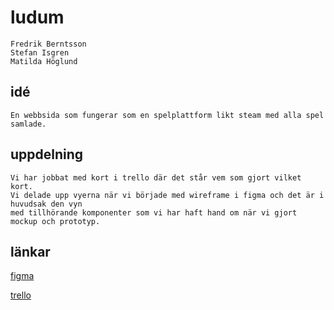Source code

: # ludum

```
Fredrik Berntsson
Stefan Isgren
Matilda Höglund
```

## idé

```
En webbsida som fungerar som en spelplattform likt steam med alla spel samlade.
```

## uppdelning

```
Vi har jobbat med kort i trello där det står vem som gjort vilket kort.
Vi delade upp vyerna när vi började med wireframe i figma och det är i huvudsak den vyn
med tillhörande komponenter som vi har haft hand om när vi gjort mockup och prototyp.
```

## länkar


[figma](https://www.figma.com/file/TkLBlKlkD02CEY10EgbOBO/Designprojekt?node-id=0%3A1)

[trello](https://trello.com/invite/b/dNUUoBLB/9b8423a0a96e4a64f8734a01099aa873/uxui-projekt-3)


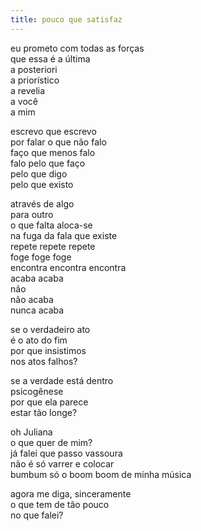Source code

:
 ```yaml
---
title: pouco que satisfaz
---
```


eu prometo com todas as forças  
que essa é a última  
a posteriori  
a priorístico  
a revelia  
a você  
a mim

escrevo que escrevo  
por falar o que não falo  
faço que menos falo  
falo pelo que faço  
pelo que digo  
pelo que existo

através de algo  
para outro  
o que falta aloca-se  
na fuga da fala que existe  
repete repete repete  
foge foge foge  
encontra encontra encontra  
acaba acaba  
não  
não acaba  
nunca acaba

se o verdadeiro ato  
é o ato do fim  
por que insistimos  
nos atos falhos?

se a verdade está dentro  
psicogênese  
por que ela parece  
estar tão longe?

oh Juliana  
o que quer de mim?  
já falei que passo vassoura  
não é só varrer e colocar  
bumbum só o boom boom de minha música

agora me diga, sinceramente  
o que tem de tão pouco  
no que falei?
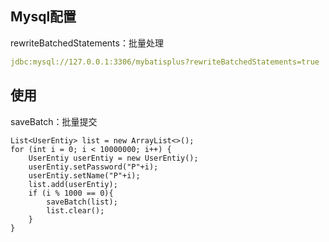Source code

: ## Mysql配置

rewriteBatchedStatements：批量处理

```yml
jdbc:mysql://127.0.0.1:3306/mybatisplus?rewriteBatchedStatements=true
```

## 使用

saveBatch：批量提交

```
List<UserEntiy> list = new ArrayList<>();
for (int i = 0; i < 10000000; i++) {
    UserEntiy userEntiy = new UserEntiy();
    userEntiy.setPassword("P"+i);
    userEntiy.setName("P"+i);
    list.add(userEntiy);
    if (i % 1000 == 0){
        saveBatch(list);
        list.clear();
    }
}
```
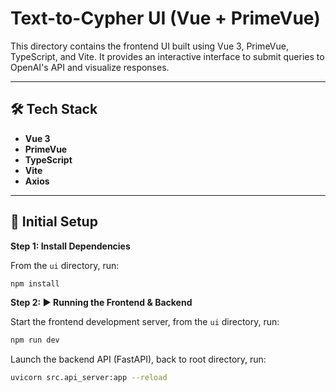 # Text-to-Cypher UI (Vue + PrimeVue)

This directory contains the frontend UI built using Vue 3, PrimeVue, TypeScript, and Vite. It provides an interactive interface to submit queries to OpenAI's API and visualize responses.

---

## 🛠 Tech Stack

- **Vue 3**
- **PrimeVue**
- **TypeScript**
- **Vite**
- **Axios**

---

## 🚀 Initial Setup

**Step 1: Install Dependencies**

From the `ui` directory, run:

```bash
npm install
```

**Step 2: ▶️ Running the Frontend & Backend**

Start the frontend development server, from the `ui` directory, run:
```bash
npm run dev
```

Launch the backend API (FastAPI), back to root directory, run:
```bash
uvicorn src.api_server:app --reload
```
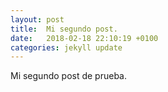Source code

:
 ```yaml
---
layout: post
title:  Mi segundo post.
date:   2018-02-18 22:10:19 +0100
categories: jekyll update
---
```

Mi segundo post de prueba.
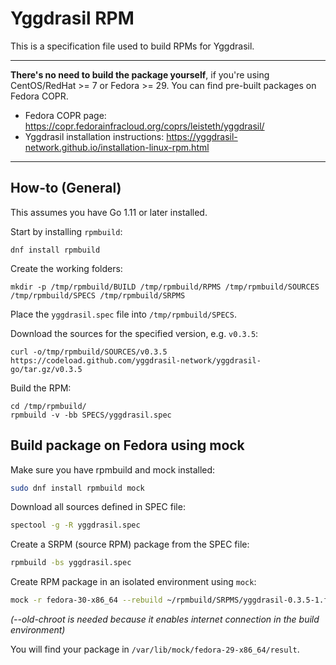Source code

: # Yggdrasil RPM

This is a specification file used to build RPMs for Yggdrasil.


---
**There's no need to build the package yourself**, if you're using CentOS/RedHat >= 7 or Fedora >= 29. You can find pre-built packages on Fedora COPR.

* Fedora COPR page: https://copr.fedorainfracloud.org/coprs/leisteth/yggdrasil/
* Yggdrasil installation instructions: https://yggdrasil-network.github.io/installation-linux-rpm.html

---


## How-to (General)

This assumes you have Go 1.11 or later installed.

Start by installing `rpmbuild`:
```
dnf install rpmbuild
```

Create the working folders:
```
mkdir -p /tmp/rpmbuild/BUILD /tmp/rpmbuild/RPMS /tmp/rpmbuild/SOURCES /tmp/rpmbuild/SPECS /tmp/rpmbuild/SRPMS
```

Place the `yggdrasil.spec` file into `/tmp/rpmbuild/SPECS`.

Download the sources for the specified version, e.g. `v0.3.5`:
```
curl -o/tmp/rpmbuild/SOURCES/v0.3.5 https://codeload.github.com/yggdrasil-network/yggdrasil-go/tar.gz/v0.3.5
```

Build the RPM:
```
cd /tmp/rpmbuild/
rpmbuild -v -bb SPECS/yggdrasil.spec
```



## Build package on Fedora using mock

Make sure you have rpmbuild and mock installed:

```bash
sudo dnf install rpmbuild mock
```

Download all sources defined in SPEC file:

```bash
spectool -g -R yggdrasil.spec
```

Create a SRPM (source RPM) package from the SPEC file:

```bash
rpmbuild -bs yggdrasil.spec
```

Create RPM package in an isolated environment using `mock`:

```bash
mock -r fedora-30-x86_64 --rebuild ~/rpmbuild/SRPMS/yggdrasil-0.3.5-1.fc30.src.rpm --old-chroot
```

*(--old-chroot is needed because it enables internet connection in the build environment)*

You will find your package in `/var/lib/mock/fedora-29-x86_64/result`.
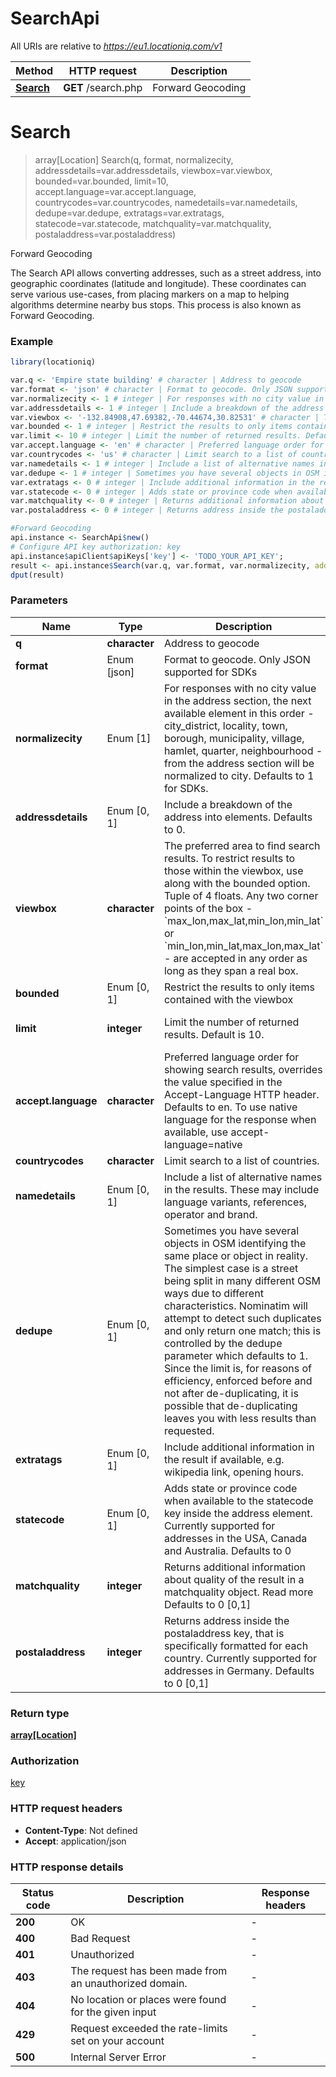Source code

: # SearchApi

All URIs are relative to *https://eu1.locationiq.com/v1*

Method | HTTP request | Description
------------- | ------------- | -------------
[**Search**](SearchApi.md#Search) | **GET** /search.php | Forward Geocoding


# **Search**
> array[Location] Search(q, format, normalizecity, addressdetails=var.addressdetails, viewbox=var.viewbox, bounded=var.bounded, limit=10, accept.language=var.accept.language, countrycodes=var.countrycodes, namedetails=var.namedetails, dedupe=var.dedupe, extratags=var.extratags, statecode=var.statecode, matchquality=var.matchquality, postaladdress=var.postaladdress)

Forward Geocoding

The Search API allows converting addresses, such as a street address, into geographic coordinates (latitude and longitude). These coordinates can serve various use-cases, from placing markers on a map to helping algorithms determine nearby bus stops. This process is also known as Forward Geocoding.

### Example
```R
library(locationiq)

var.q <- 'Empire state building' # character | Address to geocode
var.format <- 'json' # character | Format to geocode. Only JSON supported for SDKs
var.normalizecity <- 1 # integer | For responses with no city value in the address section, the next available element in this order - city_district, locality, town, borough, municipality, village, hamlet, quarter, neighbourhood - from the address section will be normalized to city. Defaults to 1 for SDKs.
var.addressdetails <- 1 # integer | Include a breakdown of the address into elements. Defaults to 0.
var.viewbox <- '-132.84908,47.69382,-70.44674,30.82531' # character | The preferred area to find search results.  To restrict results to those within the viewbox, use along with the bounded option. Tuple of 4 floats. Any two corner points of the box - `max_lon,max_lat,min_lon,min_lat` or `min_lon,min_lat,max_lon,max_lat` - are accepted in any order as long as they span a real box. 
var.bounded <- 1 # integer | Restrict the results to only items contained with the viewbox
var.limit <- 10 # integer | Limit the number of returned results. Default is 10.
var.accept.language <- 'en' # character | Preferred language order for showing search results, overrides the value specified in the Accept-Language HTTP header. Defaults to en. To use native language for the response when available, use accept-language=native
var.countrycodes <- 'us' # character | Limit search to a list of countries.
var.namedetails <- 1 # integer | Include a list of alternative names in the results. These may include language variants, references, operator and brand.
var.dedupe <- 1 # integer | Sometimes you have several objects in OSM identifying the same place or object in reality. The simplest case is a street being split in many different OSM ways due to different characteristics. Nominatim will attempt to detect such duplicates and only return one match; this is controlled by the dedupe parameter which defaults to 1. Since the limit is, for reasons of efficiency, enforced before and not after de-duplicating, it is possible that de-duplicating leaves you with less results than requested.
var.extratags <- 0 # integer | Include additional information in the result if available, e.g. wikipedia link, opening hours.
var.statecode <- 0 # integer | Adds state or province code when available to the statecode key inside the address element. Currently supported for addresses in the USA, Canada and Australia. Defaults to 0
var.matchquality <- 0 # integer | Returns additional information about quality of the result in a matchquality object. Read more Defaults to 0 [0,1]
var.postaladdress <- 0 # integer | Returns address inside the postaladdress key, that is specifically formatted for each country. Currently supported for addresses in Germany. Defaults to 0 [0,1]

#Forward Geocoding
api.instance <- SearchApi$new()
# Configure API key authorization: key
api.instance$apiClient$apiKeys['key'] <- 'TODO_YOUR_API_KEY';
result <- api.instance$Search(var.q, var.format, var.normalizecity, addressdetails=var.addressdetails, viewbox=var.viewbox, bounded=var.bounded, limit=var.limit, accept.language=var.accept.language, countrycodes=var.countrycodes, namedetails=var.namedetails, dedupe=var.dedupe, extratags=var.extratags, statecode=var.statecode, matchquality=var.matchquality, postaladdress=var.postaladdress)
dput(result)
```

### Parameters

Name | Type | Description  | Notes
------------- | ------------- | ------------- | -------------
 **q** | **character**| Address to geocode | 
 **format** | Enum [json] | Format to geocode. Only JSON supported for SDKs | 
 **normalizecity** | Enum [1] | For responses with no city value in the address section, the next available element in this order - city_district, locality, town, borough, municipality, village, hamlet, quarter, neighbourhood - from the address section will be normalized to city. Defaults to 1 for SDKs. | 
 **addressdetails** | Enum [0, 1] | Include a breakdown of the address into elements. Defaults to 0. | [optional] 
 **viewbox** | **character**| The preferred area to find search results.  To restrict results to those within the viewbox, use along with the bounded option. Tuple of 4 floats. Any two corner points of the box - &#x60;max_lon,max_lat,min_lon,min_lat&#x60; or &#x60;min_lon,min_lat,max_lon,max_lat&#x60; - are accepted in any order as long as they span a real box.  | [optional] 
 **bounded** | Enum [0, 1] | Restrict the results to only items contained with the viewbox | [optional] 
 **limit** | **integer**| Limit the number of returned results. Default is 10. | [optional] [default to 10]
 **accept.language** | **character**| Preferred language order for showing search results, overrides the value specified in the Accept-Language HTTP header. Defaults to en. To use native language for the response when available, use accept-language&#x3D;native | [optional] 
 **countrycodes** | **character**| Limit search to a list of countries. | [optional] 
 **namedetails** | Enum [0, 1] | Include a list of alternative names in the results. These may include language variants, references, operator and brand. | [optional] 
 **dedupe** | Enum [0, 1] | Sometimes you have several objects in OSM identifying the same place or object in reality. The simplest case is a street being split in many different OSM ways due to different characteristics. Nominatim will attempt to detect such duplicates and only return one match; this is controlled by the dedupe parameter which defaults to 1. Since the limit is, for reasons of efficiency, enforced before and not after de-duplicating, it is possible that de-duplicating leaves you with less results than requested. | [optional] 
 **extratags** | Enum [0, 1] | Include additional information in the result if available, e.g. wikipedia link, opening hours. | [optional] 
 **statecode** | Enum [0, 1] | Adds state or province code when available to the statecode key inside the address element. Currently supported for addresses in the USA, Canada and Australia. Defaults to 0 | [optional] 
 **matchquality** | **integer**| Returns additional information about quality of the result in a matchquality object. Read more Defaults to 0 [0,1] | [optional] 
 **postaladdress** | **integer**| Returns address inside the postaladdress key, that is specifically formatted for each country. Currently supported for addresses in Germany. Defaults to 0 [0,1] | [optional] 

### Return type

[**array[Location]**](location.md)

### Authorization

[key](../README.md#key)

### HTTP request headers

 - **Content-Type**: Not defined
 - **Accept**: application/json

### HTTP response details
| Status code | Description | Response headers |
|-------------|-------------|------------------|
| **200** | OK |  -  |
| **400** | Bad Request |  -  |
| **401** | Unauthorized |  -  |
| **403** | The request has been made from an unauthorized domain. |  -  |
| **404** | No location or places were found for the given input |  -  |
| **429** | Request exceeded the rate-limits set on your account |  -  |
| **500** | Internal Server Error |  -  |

★ ★ ★ ★ ★ ★ ★

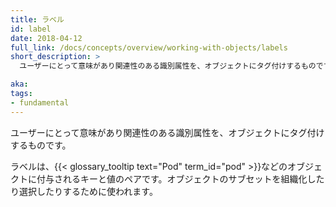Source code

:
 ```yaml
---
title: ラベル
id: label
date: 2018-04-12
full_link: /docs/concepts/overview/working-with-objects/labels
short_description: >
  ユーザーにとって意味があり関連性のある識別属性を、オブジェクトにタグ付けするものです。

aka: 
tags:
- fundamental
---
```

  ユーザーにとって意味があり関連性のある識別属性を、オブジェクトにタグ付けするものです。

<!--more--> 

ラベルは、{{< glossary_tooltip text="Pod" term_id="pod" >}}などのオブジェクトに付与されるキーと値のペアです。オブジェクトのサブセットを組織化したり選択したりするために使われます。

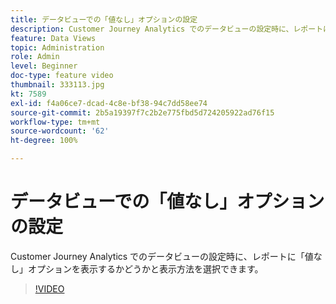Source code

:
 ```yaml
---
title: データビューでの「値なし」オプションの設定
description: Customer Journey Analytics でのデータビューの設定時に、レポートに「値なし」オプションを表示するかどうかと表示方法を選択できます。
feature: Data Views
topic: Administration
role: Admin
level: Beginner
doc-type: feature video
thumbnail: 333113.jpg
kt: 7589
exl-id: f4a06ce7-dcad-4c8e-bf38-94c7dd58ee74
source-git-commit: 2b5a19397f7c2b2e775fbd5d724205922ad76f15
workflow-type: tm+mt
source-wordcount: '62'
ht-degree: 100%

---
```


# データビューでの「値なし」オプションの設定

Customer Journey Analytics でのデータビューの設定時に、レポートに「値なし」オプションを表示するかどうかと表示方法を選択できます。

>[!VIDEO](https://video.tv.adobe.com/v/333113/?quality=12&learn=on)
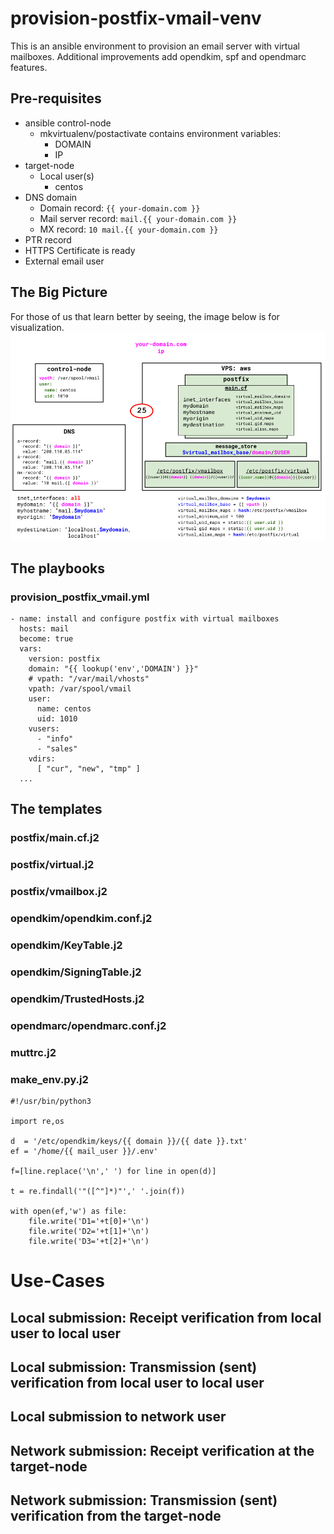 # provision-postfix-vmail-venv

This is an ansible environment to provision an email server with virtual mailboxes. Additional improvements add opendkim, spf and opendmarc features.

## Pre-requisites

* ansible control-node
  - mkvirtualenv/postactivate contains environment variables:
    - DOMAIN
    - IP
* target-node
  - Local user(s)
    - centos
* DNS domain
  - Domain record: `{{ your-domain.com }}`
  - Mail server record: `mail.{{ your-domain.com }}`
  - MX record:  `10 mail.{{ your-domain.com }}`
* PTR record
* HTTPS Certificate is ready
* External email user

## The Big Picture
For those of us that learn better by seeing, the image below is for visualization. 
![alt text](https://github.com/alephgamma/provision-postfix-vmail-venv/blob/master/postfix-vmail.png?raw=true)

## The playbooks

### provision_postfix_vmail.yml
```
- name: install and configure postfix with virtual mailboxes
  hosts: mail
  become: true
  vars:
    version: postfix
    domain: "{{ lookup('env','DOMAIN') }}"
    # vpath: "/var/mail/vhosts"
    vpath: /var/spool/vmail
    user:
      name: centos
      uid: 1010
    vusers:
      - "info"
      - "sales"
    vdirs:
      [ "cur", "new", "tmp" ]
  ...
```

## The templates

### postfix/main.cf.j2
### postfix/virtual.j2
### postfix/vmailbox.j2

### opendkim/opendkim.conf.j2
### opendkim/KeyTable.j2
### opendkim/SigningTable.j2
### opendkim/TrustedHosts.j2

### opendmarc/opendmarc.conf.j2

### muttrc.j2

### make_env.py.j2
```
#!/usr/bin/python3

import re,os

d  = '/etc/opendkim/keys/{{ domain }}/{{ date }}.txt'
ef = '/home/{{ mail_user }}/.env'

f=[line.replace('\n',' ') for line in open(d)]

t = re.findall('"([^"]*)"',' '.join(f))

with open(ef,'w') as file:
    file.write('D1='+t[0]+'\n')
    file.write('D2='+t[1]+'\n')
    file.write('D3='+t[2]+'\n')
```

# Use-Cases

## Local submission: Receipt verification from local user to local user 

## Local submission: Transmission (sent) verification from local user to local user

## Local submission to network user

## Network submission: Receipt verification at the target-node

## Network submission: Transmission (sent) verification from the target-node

★ ★ ★ ★ ★ ★ ★

#### WHAT IS BEING ASKED
Start with the line above that contains "### opendkim/opendkim.conf.j2" and stop after the line that contains "## Network submission: Transmission". Output those lines exactly, and only those.

#### OUTPUT
### opendkim/opendkim.conf.j2
### opendkim/KeyTable.j2
### opendkim/SigningTable.j2
### opendkim/TrustedHosts.j2

### opendmarc/opendmarc.conf.j2

### muttrc.j2

### make_env.py.j2
```
#!/usr/bin/python3

import re,os

d  = '/etc/opendkim/keys/{{ domain }}/{{ date }}.txt'
ef = '/home/{{ mail_user }}/.env'

f=[line.replace('\n',' ') for line in open(d)]

t = re.findall('"([^"]*)"',' '.join(f))

with open(ef,'w') as file:
    file.write('D1='+t[0]+'\n')
    file.write('D2='+t[1]+'\n')
    file.write('D3='+t[2]+'\n')
```

# Use-Cases

## Local submission: Receipt verification from local user to local user 

## Local submission: Transmission (sent) verification from local user to local user

## Local submission to network user

## Network submission: Receipt verification at the target-node

## Network submission: Transmission (sent) verification from the target-node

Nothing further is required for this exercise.